The British Hippo Beach Recovery Vehicle is a conversion by Alvis Moelv of a Leopard 1A5 tank.
In 2003, the Centurion BARV’s replacement was introduced. This is tThe British Hippo Beach Recovery Vehicle, which had been in development under the project name of “Future Beach Recovery Vehicle” (FBRV). The Hippo is a conversion by Alvis Moelv of a Leopard 1A5 tank. The incorporation of Alvis Vickers into BAE Systems meant that elements of the work moved to BAE Land Systems, Sweden, formerly known as “Hägglunds”, another ex-Alvis company.
As with earlier generations of BARV, the main alteration has been the replacement of the turret with a raised superstructure which, in this case, resembles the bridge or wheelhouse of a small ship. The original 830 hp (634 kW) diesel engine has been retained but the gearing of the transmission had been lowered; this has reduced the vehicle’s road speed from 65 km/h (40 mph) to 32 km/h (20 mph), but its tractive force has been increased to 250 kN (56,000 lbf).
Other modifications include the addition of working platforms, a nosing block, raised air intakes and an auxiliary power unit; this has raised the weight of the vehicle from 42.5 tonnes to 50 tonnes. The Hippo has a fording depth of 2.95m and can pull vehicles up to 50 tonnes weight or push off from the beach a 240 tonne displacement landing craft.

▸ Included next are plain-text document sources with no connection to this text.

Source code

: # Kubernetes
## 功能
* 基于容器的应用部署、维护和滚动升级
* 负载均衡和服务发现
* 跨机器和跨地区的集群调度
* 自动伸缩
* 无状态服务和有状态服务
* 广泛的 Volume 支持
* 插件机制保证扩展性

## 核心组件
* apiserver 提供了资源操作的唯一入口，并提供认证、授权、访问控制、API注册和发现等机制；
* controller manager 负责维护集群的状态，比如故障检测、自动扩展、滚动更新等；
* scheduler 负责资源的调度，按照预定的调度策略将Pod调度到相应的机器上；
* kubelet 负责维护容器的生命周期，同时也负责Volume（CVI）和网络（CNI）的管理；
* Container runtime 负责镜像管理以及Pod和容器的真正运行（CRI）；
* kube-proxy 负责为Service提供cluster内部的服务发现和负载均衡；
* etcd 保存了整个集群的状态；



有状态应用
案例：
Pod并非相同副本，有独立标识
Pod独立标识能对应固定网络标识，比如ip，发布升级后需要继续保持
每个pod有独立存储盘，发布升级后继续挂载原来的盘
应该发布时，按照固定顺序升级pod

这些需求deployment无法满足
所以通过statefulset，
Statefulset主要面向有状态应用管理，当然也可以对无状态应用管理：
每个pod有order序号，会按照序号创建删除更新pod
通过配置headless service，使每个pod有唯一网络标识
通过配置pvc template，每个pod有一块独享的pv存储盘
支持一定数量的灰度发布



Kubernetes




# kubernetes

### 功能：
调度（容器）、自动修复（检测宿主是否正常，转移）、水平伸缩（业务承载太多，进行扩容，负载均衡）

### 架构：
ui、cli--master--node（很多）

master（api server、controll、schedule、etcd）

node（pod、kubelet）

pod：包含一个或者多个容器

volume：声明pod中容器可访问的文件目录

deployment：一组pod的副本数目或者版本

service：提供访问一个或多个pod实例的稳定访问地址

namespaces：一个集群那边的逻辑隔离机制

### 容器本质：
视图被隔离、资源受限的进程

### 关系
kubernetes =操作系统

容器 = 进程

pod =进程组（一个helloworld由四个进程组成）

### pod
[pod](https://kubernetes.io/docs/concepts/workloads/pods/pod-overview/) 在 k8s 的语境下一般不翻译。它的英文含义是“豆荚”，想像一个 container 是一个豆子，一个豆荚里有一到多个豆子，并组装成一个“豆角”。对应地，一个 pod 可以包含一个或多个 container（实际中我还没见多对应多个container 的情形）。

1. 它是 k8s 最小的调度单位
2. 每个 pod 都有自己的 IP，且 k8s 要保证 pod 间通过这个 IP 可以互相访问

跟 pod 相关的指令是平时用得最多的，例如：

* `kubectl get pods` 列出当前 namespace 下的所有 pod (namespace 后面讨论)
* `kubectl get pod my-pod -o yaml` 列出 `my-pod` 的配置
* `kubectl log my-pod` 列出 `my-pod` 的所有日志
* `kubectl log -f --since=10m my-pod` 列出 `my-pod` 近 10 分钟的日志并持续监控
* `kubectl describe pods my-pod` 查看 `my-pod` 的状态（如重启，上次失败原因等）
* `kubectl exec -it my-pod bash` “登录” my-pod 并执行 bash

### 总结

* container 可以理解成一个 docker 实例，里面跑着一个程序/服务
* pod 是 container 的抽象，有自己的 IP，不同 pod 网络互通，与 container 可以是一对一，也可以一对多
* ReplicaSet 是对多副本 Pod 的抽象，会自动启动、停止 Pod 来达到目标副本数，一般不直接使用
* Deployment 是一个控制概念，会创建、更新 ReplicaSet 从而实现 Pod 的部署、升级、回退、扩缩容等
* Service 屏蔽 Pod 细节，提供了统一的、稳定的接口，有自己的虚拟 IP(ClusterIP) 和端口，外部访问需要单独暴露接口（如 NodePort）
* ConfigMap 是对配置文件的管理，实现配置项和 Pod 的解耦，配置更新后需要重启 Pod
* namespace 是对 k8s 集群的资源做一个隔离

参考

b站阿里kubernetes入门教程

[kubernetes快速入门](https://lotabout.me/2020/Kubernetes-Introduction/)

Currently, four Hippos are in service, one each on HMS Albion and Bulwark, with two based at the 11 (Amphibious Trials and Training)Squadron, 1 Assault Group Royal Marines. The vehicle is reportedly well liked by its users, but its lack of commonality with the other armoured vehicles used by the UK has caused spares support problems.
The Netherlands Marine Corps operates four similar Dutch Leopard 1V-based BRV vehicles known as Hercules, Samson, Goliath and Titan which operate out of the Royal Netherlands Navy assault ships of the Rotterdam class. The vehicles have a similar specification but a different cabin appearance. They too replaced Centurion BARVs.